### Required work
Lines from the top of the entries through the line that has "3. **Cache negativo" must be duplicated exactly, and no others.

### Dataset extract
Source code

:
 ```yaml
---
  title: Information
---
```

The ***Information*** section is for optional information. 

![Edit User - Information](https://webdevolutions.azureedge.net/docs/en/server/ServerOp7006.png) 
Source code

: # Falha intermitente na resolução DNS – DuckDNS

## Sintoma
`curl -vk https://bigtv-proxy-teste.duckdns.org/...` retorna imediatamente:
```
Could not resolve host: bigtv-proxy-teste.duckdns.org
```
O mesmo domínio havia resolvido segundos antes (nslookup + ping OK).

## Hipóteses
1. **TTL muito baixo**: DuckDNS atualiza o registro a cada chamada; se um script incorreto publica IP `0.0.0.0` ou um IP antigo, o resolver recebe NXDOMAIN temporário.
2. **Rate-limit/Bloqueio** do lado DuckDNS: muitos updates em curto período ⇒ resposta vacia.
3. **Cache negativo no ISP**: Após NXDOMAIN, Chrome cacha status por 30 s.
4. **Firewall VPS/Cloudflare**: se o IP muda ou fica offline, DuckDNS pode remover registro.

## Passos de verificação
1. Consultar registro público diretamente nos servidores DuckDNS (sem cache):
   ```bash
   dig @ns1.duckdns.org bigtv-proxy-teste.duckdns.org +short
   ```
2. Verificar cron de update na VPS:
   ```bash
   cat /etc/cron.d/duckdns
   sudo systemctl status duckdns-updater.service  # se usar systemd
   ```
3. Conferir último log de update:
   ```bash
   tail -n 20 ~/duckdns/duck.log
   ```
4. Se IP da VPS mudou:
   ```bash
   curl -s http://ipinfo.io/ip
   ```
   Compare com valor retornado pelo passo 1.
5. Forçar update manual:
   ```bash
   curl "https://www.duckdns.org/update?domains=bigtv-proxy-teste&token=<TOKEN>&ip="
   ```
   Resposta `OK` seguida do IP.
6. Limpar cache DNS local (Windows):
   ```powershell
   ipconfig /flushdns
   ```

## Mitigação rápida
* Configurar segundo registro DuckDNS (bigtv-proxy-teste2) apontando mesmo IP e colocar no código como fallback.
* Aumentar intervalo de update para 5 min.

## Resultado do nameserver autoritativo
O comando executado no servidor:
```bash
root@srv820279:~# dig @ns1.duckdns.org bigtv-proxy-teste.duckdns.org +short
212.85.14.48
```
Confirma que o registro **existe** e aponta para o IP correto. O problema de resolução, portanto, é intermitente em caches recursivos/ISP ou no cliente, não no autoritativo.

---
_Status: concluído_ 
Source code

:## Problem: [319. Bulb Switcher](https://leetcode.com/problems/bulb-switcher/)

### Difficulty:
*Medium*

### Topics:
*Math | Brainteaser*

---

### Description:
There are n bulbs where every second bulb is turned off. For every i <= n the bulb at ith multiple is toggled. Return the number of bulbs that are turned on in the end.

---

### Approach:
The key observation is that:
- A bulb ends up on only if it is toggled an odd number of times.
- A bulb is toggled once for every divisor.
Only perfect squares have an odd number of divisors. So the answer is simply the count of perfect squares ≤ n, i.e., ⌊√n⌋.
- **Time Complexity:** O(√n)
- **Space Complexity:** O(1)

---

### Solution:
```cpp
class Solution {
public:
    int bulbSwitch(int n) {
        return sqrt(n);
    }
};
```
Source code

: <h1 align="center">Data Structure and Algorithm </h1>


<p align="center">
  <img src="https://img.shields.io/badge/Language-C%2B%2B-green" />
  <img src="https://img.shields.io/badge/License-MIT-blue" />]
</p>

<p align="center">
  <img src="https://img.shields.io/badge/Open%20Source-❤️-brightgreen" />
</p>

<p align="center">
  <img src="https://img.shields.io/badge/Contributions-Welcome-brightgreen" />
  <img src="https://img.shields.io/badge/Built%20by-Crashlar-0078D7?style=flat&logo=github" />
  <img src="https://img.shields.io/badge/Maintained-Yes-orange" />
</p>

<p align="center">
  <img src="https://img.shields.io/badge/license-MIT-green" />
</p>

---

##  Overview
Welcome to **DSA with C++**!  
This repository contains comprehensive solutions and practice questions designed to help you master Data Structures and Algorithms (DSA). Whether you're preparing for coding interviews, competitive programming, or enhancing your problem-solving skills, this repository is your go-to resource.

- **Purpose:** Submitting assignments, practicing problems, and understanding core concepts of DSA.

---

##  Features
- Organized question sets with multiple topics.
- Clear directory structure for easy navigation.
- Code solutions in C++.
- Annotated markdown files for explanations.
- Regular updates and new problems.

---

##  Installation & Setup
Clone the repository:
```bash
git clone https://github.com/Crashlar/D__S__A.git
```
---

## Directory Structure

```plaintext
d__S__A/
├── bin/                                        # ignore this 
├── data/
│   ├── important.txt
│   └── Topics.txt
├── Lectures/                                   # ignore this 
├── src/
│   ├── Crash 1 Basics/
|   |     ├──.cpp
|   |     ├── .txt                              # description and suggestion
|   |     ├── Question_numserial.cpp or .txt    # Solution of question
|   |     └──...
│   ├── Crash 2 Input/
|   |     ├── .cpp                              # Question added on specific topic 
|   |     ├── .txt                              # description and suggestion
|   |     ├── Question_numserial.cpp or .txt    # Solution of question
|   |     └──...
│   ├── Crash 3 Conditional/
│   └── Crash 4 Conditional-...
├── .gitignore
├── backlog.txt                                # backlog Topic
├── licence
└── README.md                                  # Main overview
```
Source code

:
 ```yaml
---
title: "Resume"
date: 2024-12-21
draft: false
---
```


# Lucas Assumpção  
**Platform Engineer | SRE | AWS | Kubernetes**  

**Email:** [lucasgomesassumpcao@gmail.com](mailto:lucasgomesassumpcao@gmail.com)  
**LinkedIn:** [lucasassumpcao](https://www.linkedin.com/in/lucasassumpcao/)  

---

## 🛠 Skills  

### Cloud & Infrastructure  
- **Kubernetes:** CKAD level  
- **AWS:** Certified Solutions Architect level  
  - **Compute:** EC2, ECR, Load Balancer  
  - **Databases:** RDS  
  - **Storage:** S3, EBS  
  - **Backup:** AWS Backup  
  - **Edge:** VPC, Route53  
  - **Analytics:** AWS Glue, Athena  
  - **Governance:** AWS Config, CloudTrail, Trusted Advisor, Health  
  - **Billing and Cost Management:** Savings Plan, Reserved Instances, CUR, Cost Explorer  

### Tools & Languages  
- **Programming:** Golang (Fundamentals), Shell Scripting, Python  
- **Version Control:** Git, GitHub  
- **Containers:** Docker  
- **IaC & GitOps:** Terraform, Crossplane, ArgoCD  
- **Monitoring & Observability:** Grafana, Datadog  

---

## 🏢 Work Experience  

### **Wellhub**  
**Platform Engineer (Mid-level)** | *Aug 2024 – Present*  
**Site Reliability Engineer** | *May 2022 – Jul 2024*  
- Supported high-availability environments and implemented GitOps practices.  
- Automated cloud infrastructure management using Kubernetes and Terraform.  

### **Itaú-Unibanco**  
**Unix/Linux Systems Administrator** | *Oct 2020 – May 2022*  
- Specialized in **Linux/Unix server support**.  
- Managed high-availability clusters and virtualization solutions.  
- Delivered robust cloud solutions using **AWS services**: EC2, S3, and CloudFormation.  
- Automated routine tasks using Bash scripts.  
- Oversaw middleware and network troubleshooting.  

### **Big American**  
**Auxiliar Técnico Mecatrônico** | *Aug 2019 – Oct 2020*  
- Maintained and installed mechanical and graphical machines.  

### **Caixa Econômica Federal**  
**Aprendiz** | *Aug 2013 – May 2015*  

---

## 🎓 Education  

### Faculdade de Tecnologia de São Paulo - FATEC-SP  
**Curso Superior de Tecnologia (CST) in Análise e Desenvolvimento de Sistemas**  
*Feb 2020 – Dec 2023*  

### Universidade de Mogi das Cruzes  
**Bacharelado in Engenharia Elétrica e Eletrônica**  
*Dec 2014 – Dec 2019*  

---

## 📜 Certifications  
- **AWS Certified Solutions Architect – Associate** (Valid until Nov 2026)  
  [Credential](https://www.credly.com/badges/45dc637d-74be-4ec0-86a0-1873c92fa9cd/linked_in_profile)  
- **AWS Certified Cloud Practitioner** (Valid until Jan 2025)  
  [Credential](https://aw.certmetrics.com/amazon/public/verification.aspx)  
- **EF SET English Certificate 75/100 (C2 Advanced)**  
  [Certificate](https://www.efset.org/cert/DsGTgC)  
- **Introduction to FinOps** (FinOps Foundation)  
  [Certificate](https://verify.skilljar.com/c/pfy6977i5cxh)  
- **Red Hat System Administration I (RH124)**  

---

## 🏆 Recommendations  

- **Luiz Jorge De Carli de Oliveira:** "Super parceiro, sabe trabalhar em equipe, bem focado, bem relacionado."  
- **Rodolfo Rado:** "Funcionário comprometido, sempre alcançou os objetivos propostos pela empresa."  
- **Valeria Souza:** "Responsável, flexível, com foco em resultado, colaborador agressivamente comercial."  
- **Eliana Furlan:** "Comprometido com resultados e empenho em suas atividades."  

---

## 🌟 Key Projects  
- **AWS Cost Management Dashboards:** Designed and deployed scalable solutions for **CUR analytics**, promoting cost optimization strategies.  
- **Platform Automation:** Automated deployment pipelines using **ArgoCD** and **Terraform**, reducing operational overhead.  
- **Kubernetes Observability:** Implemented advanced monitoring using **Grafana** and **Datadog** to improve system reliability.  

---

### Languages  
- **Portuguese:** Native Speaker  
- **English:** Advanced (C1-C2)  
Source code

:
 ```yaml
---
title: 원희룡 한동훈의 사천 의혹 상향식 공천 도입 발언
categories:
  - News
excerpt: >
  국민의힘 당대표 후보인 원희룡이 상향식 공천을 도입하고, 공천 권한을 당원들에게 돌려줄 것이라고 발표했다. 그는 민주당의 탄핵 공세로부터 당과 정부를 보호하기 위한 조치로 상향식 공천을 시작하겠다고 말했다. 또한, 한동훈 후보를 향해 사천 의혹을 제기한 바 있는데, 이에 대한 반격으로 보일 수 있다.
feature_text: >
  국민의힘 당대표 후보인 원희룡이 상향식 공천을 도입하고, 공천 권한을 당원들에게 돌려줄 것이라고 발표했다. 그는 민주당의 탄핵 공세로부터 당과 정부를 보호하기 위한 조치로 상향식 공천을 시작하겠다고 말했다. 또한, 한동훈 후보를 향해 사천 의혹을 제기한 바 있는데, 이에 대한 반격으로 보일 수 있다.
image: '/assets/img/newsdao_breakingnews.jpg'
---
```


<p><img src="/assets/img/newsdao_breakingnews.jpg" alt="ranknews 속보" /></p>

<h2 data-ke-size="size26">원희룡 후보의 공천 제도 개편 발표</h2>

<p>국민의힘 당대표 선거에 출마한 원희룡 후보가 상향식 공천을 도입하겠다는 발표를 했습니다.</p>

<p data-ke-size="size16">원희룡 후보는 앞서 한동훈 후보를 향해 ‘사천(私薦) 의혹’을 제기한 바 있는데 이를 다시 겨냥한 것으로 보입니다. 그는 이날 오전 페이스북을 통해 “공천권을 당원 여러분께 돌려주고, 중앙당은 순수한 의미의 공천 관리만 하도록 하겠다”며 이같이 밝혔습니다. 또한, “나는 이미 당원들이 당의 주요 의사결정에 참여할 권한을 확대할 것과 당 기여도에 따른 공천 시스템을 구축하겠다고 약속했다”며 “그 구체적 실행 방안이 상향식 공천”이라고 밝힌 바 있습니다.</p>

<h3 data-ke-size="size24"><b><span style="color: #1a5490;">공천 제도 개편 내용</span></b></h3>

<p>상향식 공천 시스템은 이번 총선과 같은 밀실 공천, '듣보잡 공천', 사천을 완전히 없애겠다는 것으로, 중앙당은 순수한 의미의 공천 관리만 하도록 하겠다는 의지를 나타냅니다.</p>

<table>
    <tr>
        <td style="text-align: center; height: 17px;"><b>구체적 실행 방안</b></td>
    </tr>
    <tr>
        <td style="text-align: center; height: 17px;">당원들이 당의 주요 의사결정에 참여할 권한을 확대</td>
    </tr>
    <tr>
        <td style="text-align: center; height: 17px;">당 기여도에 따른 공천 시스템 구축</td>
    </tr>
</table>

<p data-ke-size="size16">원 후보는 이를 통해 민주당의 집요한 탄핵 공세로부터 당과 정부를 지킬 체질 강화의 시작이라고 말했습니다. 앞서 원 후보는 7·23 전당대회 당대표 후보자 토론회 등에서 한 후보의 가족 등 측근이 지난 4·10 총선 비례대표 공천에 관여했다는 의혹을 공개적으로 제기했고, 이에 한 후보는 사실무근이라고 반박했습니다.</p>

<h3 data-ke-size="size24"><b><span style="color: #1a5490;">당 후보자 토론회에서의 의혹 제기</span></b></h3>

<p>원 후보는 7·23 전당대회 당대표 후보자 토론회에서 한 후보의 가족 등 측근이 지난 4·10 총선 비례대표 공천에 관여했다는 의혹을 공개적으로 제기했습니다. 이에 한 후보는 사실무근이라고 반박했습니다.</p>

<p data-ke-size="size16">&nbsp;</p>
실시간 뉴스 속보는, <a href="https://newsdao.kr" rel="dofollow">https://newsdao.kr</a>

### Response for this exercise
Source code

:
 ```yaml
---
  title: Information
---
```

The ***Information*** section is for optional information. 

![Edit User - Information](https://webdevolutions.azureedge.net/docs/en/server/ServerOp7006.png) 
Source code

: # Falha intermitente na resolução DNS – DuckDNS

## Sintoma
`curl -vk https://bigtv-proxy-teste.duckdns.org/...` retorna imediatamente:
```
Could not resolve host: bigtv-proxy-teste.duckdns.org
```
O mesmo domínio havia resolvido segundos antes (nslookup + ping OK).

## Hipóteses
1. **TTL muito baixo**: DuckDNS atualiza o registro a cada chamada; se um script incorreto publica IP `0.0.0.0` ou um IP antigo, o resolver recebe NXDOMAIN temporário.
2. **Rate-limit/Bloqueio** do lado DuckDNS: muitos updates em curto período ⇒ resposta vacia.
3. **Cache negativo no ISP**: Após NXDOMAIN, Chrome cacha status por 30 s.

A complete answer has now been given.